> [HOW TO COMPLETE THIS TASK] Each line starting at the one that contains "images và snapshot" and ending at the one that contains "consistency group snapshot" must be returned exactly, and the rest of the listing is left out.

** DATA EXTRACTS follows **

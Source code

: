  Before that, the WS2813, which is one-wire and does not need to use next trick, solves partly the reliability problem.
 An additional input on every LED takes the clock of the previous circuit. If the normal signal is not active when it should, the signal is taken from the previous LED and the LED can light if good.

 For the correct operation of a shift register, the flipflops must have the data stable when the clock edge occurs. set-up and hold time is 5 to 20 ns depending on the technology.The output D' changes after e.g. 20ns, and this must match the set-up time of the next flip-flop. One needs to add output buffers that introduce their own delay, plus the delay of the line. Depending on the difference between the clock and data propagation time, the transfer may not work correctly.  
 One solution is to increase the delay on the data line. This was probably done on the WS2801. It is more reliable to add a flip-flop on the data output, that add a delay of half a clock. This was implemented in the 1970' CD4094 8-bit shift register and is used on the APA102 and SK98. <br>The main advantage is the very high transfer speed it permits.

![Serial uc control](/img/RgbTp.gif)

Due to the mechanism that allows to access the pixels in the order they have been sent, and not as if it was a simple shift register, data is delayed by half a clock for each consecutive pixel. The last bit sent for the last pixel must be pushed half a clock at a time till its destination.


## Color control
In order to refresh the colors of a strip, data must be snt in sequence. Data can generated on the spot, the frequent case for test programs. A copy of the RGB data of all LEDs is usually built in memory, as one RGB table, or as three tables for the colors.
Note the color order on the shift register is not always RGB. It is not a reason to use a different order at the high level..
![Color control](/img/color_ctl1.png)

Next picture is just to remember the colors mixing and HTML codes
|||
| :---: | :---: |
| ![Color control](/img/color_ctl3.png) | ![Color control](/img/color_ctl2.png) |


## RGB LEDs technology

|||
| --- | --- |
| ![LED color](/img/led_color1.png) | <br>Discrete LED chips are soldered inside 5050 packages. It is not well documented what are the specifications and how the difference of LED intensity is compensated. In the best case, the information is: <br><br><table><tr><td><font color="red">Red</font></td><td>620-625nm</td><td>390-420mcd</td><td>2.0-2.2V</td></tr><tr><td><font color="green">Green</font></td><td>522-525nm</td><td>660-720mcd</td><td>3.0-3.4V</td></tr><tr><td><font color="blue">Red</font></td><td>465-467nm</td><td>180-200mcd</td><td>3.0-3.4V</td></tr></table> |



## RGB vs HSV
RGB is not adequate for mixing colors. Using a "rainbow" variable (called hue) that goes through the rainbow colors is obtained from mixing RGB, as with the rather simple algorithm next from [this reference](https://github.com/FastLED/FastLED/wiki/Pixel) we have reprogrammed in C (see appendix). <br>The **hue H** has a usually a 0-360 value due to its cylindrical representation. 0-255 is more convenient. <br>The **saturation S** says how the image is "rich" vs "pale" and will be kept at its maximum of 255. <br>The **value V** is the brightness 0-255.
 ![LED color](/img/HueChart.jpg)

** End of DATA EXTRACTS **
** DATA EXTRACTS follows **

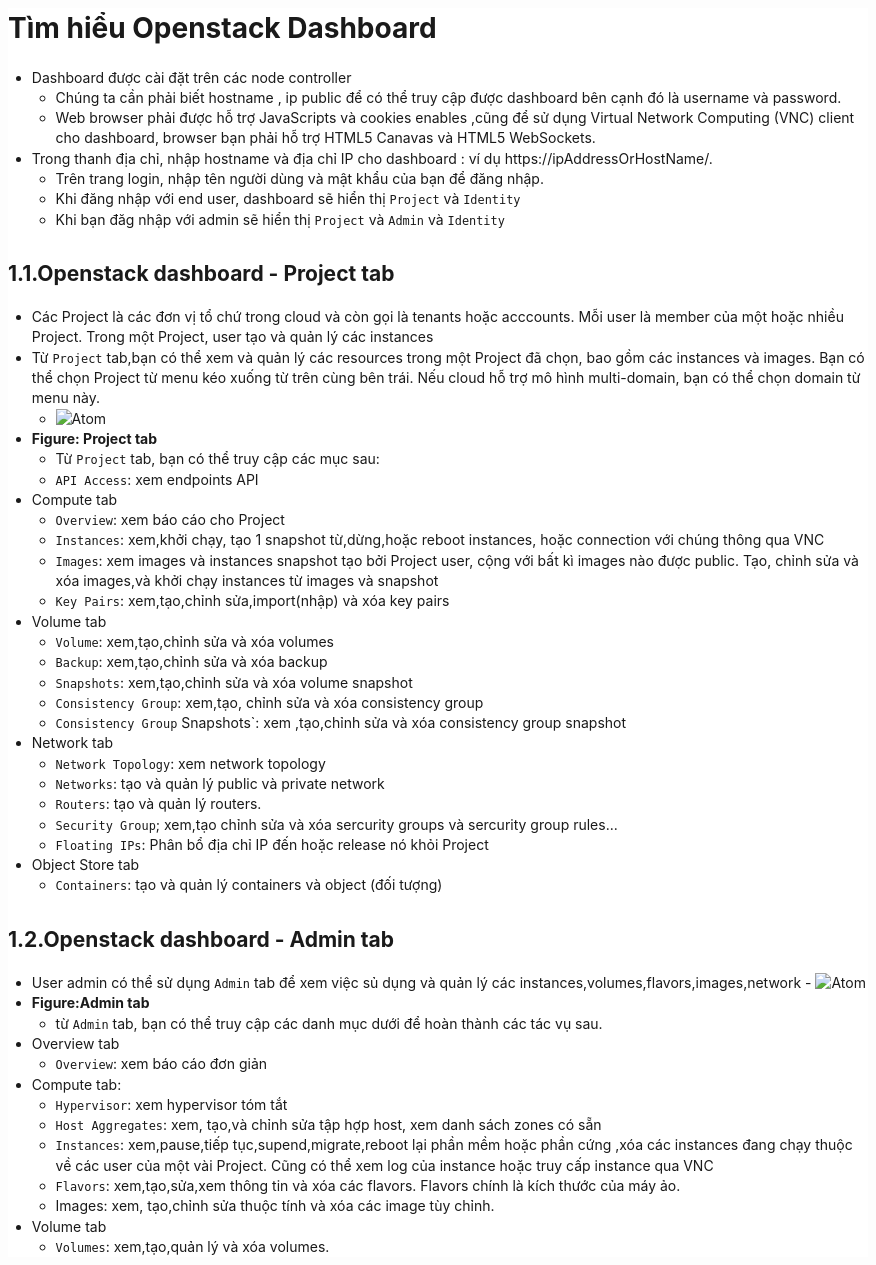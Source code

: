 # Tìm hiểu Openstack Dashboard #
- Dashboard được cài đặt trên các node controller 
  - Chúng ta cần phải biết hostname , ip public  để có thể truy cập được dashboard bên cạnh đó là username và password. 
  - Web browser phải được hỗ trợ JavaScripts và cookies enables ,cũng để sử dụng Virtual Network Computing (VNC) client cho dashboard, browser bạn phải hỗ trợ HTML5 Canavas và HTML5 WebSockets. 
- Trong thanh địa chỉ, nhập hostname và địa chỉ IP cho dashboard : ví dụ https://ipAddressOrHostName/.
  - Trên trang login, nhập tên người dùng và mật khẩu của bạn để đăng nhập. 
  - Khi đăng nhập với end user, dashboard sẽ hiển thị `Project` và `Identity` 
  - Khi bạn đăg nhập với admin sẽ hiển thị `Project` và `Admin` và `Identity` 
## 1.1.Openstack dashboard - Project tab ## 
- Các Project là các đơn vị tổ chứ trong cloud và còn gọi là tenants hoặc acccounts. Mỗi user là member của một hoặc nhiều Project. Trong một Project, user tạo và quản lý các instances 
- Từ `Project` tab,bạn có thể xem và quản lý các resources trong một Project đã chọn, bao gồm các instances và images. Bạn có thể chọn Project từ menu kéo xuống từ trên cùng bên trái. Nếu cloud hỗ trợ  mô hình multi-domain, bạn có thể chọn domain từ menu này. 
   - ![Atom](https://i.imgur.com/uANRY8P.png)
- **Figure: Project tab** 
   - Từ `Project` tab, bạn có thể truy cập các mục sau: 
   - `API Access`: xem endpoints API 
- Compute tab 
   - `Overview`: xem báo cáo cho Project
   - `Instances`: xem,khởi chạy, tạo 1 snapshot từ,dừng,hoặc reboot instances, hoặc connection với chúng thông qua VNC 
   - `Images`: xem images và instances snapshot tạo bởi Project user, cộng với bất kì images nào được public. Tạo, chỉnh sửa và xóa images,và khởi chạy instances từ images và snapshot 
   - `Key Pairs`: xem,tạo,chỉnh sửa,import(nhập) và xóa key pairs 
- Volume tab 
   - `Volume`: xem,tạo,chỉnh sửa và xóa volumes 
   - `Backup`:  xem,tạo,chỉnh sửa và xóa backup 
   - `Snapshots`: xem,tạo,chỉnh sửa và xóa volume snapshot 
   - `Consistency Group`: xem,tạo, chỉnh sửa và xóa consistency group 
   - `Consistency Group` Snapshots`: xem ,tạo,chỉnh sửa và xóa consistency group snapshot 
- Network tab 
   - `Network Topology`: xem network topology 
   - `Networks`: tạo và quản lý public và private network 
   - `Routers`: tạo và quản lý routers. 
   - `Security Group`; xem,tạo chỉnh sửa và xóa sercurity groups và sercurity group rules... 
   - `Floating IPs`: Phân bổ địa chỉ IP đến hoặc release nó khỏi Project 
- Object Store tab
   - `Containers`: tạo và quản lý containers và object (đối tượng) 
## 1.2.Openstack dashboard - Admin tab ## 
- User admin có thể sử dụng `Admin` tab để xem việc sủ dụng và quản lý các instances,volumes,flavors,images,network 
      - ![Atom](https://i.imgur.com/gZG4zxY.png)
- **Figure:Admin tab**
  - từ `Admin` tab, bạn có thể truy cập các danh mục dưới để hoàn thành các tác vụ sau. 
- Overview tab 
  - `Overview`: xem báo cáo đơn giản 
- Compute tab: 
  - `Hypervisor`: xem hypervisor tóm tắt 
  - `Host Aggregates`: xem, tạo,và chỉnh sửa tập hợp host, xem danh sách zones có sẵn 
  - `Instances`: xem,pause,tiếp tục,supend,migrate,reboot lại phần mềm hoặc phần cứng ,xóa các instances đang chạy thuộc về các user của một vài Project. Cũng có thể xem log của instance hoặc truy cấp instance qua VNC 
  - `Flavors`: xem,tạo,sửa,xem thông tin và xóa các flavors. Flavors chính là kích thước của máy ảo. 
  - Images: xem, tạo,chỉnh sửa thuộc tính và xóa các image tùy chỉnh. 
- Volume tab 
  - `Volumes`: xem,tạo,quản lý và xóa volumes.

** End of DATA EXTRACTS **

> [ANSWER TO THE PROBLEM]
   - `Images`: xem images và instances snapshot tạo bởi Project user, cộng với bất kì images nào được public. Tạo, chỉnh sửa và xóa images,và khởi chạy instances từ images và snapshot 
   - `Key Pairs`: xem,tạo,chỉnh sửa,import(nhập) và xóa key pairs 
- Volume tab 
   - `Volume`: xem,tạo,chỉnh sửa và xóa volumes 
   - `Backup`:  xem,tạo,chỉnh sửa và xóa backup 
   - `Snapshots`: xem,tạo,chỉnh sửa và xóa volume snapshot 
   - `Consistency Group`: xem,tạo, chỉnh sửa và xóa consistency group 
   - `Consistency Group` Snapshots`: xem ,tạo,chỉnh sửa và xóa consistency group snapshot 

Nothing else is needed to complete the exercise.